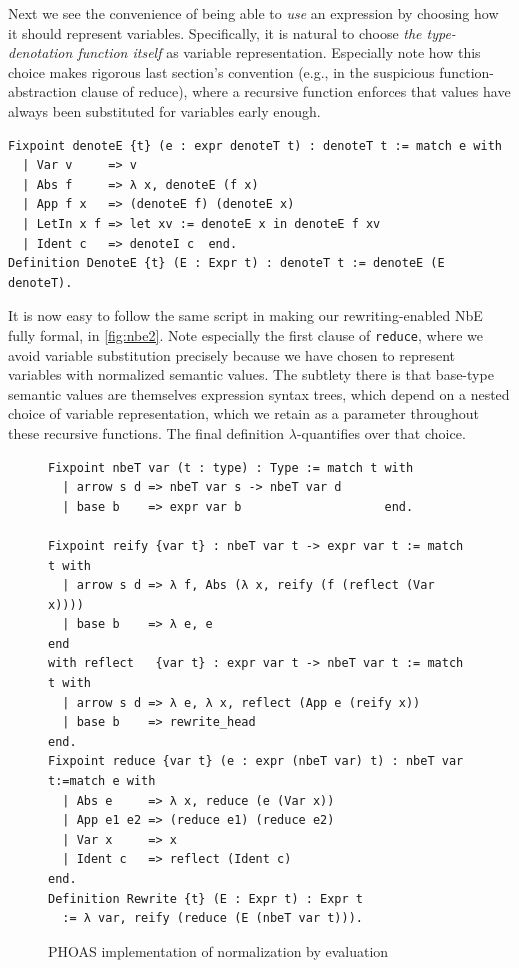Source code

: \documentclass[sn-mathphys,pdflatex]{sn-jnl}%
\theoremstyle{thmstyleone}%
\theoremstyle{thmstyletwo}%
\theoremstyle{thmstylethree}%
\begin{document}
Next we see the convenience of being able to \emph{use} an expression by choosing how it should represent variables.
Specifically, it is natural to choose \emph{the type-denotation function itself} as variable representation.
Especially note how this choice makes rigorous last section's convention (e.g., in the suspicious function-abstraction clause of reduce), where a recursive function enforces that values have always been substituted for variables early enough.
\begin{verbatim}
Fixpoint denoteE {t} (e : expr denoteT t) : denoteT t := match e with
  | Var v     => v
  | Abs f     => λ x, denoteE (f x)
  | App f x   => (denoteE f) (denoteE x)
  | LetIn x f => let xv := denoteE x in denoteE f xv
  | Ident c   => denoteI c  end.
Definition DenoteE {t} (E : Expr t) : denoteT t := denoteE (E denoteT).
\end{verbatim}

It is now easy to follow the same script in making our rewriting-enabled NbE fully formal, in \autoref{fig:nbe2}.
Note especially the first clause of \texttt{reduce}, where we avoid variable substitution precisely because we have chosen to represent variables with normalized semantic values.
The subtlety there is that base-type semantic values are themselves expression syntax trees, which depend on a nested choice of variable representation, which we retain as a parameter throughout these recursive functions.
The final definition $\lambda$-quantifies over that choice.

\begin{figure}[b]
\begin{verbatim}
Fixpoint nbeT var (t : type) : Type := match t with
  | arrow s d => nbeT var s -> nbeT var d
  | base b    => expr var b                    end.

Fixpoint reify {var t} : nbeT var t -> expr var t := match t with
  | arrow s d => λ f, Abs (λ x, reify (f (reflect (Var x))))
  | base b    => λ e, e                                      end
with reflect   {var t} : expr var t -> nbeT var t := match t with
  | arrow s d => λ e, λ x, reflect (App e (reify x))
  | base b    => rewrite_head                                end.
Fixpoint reduce {var t} (e : expr (nbeT var) t) : nbeT var t:=match e with
  | Abs e     => λ x, reduce (e (Var x))
  | App e1 e2 => (reduce e1) (reduce e2)
  | Var x     => x
  | Ident c   => reflect (Ident c)                            end.
Definition Rewrite {t} (E : Expr t) : Expr t
  := λ var, reify (reduce (E (nbeT var t))).
\end{verbatim}
  \caption{\label{fig:nbe2}PHOAS implementation of normalization by evaluation}
\end{figure}
\end{document}
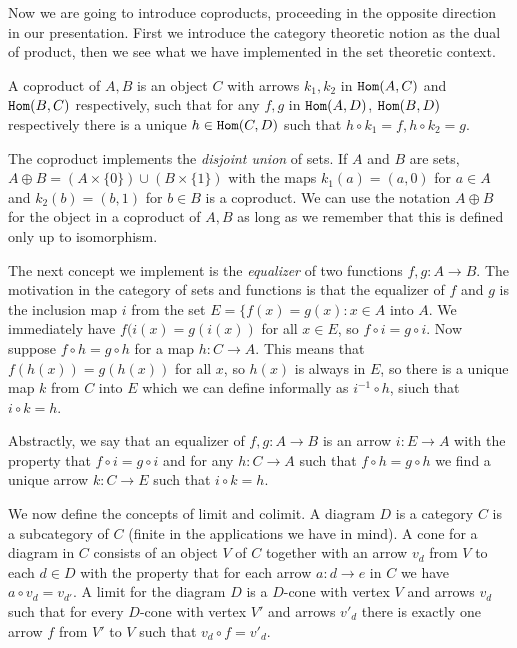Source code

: \documentclass[12pt]{article}
\begin{document}
Now we are going to introduce coproducts, proceeding in the opposite direction in our presentation.  First we introduce the category theoretic notion as the dual of product, then we see what we have implemented in the set theoretic context.

A coproduct of $A,B$ is an object $C$ with arrows $k_1, k_2$ in ${\tt Hom}(A,C)$ and ${\tt Hom}(B,C)$ respectively, such that for any $f,g$ in ${\tt Hom}(A,D)$, ${\tt Hom}(B,D)$ respectively there is a unique $h \in {\tt Hom}(C,D)$ such that $ h \circ k_1 = f, h\circ k_2 =g$.

The coproduct implements the {\em disjoint union\/} of sets.  If $A$ and $B$ are sets, $A \oplus B = (A \times \{0\}) \cup (B \times \{1\})$ with the maps $k_1(a) = (a,0)$ for $a \in A$ and $k_2(b) = (b,1)$ for $b \in B$ is a coproduct.  We can use the notation $A \oplus B$ for
the object in a coproduct of $A,B$ as long as we remember that this is defined only up to isomorphism.

The next concept we implement is the {\em equalizer\/} of two functions $f, g:A \rightarrow B$.  The motivation in the category of sets and functions is that the equalizer of $f$ and $g$ is the inclusion map $i$ from  the set $E=\{f(x) = g(x):x \in A$ into $A$.  We immediately have $f(i(x) = g(i(x))$ for all $x \in E$, so $f \circ i = g\circ i$.
Now suppose $f \circ h = g \circ h$ for a map $h:C \rightarrow A$.  This means that $f(h(x)) = g(h(x))$ for all $x$, so $h(x)$ is always in $E$, so there is a unique map $k$ from $C$ into $E$ which we can define informally as $i^{-1}\circ h$, siuch that $i \circ k = h$.

Abstractly, we say that an equalizer of $f,g:A \rightarrow B$ is an arrow $i:E \rightarrow A$ with the property that $f \circ i = g\circ i$ and for any $h:C \rightarrow A$ such that $f \circ h = g \circ h$ we find a unique arrow $k:C \rightarrow E$ such that $i \circ  k = h$.

We now define the concepts of limit and colimit.  A diagram $D$ is a category $C$ is a subcategory of $C$ (finite in the applications we have in mind).  A cone for a diagram
in $C$ consists of an object $V$ of $C$ together with an arrow $v_d$ from $V$ to each $d \in D$ with the property that for each arrow $a:d \rightarrow e$ in $C$
we have $a \circ v_d = v_{d'}$.   A limit for the diagram $D$ is a $D$-cone with vertex $V$ and arrows $v_d$ such that for every $D$-cone with vertex $V'$ and arrows $v'_d$ there is exactly one arrow
$f$ from $V'$ to $V$ such that $v_d \circ f = v'_d$.
\end{document}
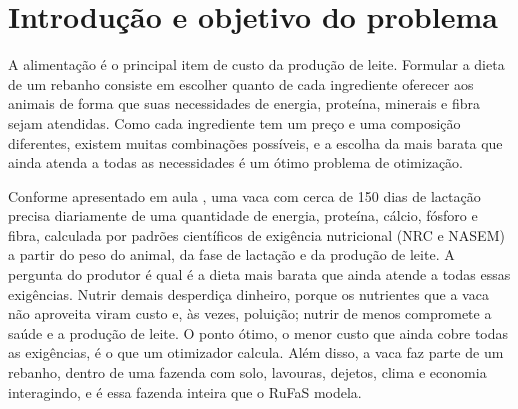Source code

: \documentclass[a4paper,12pt]{article}
\begin{document}
\maketitle
\thispagestyle{primeira}
\newpage

\begin{abstract}
O presente documento descreve os procedimentos adotados para formular, por programação linear, a dieta de custo mínimo das vacas em lactação da fazenda sintética Campo Dourado, situada em Goiás, e para avaliar o efeito dessa dieta com o simulador de fazendas leiteiras RuFaS (\textit{Ruminant Farm Systems}). As exigências nutricionais dos animais foram obtidas do próprio simulador, segundo o padrão NASEM (2021), e os preços dos ingredientes foram levantados no mercado brasileiro. O modelo linear reproduz as restrições do otimizador de ração do RuFaS e foi resolvido para um custo de R\$ 24,31 por vaca por dia. A dieta do programa linear foi então simulada no RuFaS para verificar seus efeitos sobre a produção de leite e a emissão de metano.
\end{abstract}

\newpage

\newpage
\section{Introdução e objetivo do problema}\label{sec:introducao}

A alimentação é o principal item de custo da produção de leite. Formular a dieta de um rebanho consiste em escolher quanto de cada ingrediente oferecer aos animais de forma que suas necessidades de energia, proteína, minerais e fibra sejam atendidas. Como cada ingrediente tem um preço e uma composição diferentes, existem muitas combinações possíveis, e a escolha da mais barata que ainda atenda a todas as necessidades é um ótimo problema de otimização.

Conforme apresentado em aula \cite{slides:rufas}, uma vaca com cerca de 150 dias de lactação precisa diariamente de uma quantidade de energia, proteína, cálcio, fósforo e fibra, calculada por padrões científicos de exigência nutricional (NRC e NASEM) a partir do peso do animal, da fase de lactação e da produção de leite. A pergunta do produtor é qual é a dieta mais barata que ainda atende a todas essas exigências. Nutrir demais desperdiça dinheiro, porque os nutrientes que a vaca não aproveita viram custo e, às vezes, poluição; nutrir de menos compromete a saúde e a produção de leite. O ponto ótimo, o menor custo que ainda cobre todas as exigências, é o que um otimizador calcula. Além disso, a vaca faz parte de um rebanho, dentro de uma fazenda com solo, lavouras, dejetos, clima e economia interagindo, e é essa fazenda inteira que o RuFaS modela.
\end{document}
# # # # #
__Work request__: In the copy, include every record exactly and no pictures at all.

__Solution for this task__:
Source code

: \documentclass[sn-mathphys,pdflatex]{sn-jnl}%
\theoremstyle{thmstyleone}%
\theoremstyle{thmstyletwo}%
\theoremstyle{thmstylethree}%
\begin{document}
Next we see the convenience of being able to \emph{use} an expression by choosing how it should represent variables.
Specifically, it is natural to choose \emph{the type-denotation function itself} as variable representation.
Especially note how this choice makes rigorous last section's convention (e.g., in the suspicious function-abstraction clause of reduce), where a recursive function enforces that values have always been substituted for variables early enough.
\begin{verbatim}
Fixpoint denoteE {t} (e : expr denoteT t) : denoteT t := match e with
  | Var v     => v
  | Abs f     => λ x, denoteE (f x)
  | App f x   => (denoteE f) (denoteE x)
  | LetIn x f => let xv := denoteE x in denoteE f xv
  | Ident c   => denoteI c  end.
Definition DenoteE {t} (E : Expr t) : denoteT t := denoteE (E denoteT).
\end{verbatim}

It is now easy to follow the same script in making our rewriting-enabled NbE fully formal, in \autoref{fig:nbe2}.
Note especially the first clause of \texttt{reduce}, where we avoid variable substitution precisely because we have chosen to represent variables with normalized semantic values.
The subtlety there is that base-type semantic values are themselves expression syntax trees, which depend on a nested choice of variable representation, which we retain as a parameter throughout these recursive functions.
The final definition $\lambda$-quantifies over that choice.

\begin{figure}[b]
\begin{verbatim}
Fixpoint nbeT var (t : type) : Type := match t with
  | arrow s d => nbeT var s -> nbeT var d
  | base b    => expr var b                    end.

Fixpoint reify {var t} : nbeT var t -> expr var t := match t with
  | arrow s d => λ f, Abs (λ x, reify (f (reflect (Var x))))
  | base b    => λ e, e                                      end
with reflect   {var t} : expr var t -> nbeT var t := match t with
  | arrow s d => λ e, λ x, reflect (App e (reify x))
  | base b    => rewrite_head                                end.
Fixpoint reduce {var t} (e : expr (nbeT var) t) : nbeT var t:=match e with
  | Abs e     => λ x, reduce (e (Var x))
  | App e1 e2 => (reduce e1) (reduce e2)
  | Var x     => x
  | Ident c   => reflect (Ident c)                            end.
Definition Rewrite {t} (E : Expr t) : Expr t
  := λ var, reify (reduce (E (nbeT var t))).
\end{verbatim}
  \caption{\label{fig:nbe2}PHOAS implementation of normalization by evaluation}
\end{figure}
\end{document}
Source code

: \documentclass[12pt]{article}
\begin{document}
Now we are going to introduce coproducts, proceeding in the opposite direction in our presentation.  First we introduce the category theoretic notion as the dual of product, then we see what we have implemented in the set theoretic context.

A coproduct of $A,B$ is an object $C$ with arrows $k_1, k_2$ in ${\tt Hom}(A,C)$ and ${\tt Hom}(B,C)$ respectively, such that for any $f,g$ in ${\tt Hom}(A,D)$, ${\tt Hom}(B,D)$ respectively there is a unique $h \in {\tt Hom}(C,D)$ such that $ h \circ k_1 = f, h\circ k_2 =g$.

The coproduct implements the {\em disjoint union\/} of sets.  If $A$ and $B$ are sets, $A \oplus B = (A \times \{0\}) \cup (B \times \{1\})$ with the maps $k_1(a) = (a,0)$ for $a \in A$ and $k_2(b) = (b,1)$ for $b \in B$ is a coproduct.  We can use the notation $A \oplus B$ for
the object in a coproduct of $A,B$ as long as we remember that this is defined only up to isomorphism.

The next concept we implement is the {\em equalizer\/} of two functions $f, g:A \rightarrow B$.  The motivation in the category of sets and functions is that the equalizer of $f$ and $g$ is the inclusion map $i$ from  the set $E=\{f(x) = g(x):x \in A$ into $A$.  We immediately have $f(i(x) = g(i(x))$ for all $x \in E$, so $f \circ i = g\circ i$.
Now suppose $f \circ h = g \circ h$ for a map $h:C \rightarrow A$.  This means that $f(h(x)) = g(h(x))$ for all $x$, so $h(x)$ is always in $E$, so there is a unique map $k$ from $C$ into $E$ which we can define informally as $i^{-1}\circ h$, siuch that $i \circ k = h$.

Abstractly, we say that an equalizer of $f,g:A \rightarrow B$ is an arrow $i:E \rightarrow A$ with the property that $f \circ i = g\circ i$ and for any $h:C \rightarrow A$ such that $f \circ h = g \circ h$ we find a unique arrow $k:C \rightarrow E$ such that $i \circ  k = h$.

We now define the concepts of limit and colimit.  A diagram $D$ is a category $C$ is a subcategory of $C$ (finite in the applications we have in mind).  A cone for a diagram
in $C$ consists of an object $V$ of $C$ together with an arrow $v_d$ from $V$ to each $d \in D$ with the property that for each arrow $a:d \rightarrow e$ in $C$
we have $a \circ v_d = v_{d'}$.   A limit for the diagram $D$ is a $D$-cone with vertex $V$ and arrows $v_d$ such that for every $D$-cone with vertex $V'$ and arrows $v'_d$ there is exactly one arrow
$f$ from $V'$ to $V$ such that $v_d \circ f = v'_d$.
\end{document}
Source code

: \documentclass[a4paper,12pt]{article}
\begin{document}
\maketitle
\thispagestyle{primeira}
\newpage

\begin{abstract}
O presente documento descreve os procedimentos adotados para formular, por programação linear, a dieta de custo mínimo das vacas em lactação da fazenda sintética Campo Dourado, situada em Goiás, e para avaliar o efeito dessa dieta com o simulador de fazendas leiteiras RuFaS (\textit{Ruminant Farm Systems}). As exigências nutricionais dos animais foram obtidas do próprio simulador, segundo o padrão NASEM (2021), e os preços dos ingredientes foram levantados no mercado brasileiro. O modelo linear reproduz as restrições do otimizador de ração do RuFaS e foi resolvido para um custo de R\$ 24,31 por vaca por dia. A dieta do programa linear foi então simulada no RuFaS para verificar seus efeitos sobre a produção de leite e a emissão de metano.
\end{abstract}

\newpage

\newpage
\section{Introdução e objetivo do problema}\label{sec:introducao}

A alimentação é o principal item de custo da produção de leite. Formular a dieta de um rebanho consiste em escolher quanto de cada ingrediente oferecer aos animais de forma que suas necessidades de energia, proteína, minerais e fibra sejam atendidas. Como cada ingrediente tem um preço e uma composição diferentes, existem muitas combinações possíveis, e a escolha da mais barata que ainda atenda a todas as necessidades é um ótimo problema de otimização.

Conforme apresentado em aula \cite{slides:rufas}, uma vaca com cerca de 150 dias de lactação precisa diariamente de uma quantidade de energia, proteína, cálcio, fósforo e fibra, calculada por padrões científicos de exigência nutricional (NRC e NASEM) a partir do peso do animal, da fase de lactação e da produção de leite. A pergunta do produtor é qual é a dieta mais barata que ainda atende a todas essas exigências. Nutrir demais desperdiça dinheiro, porque os nutrientes que a vaca não aproveita viram custo e, às vezes, poluição; nutrir de menos compromete a saúde e a produção de leite. O ponto ótimo, o menor custo que ainda cobre todas as exigências, é o que um otimizador calcula. Além disso, a vaca faz parte de um rebanho, dentro de uma fazenda com solo, lavouras, dejetos, clima e economia interagindo, e é essa fazenda inteira que o RuFaS modela.
\end{document}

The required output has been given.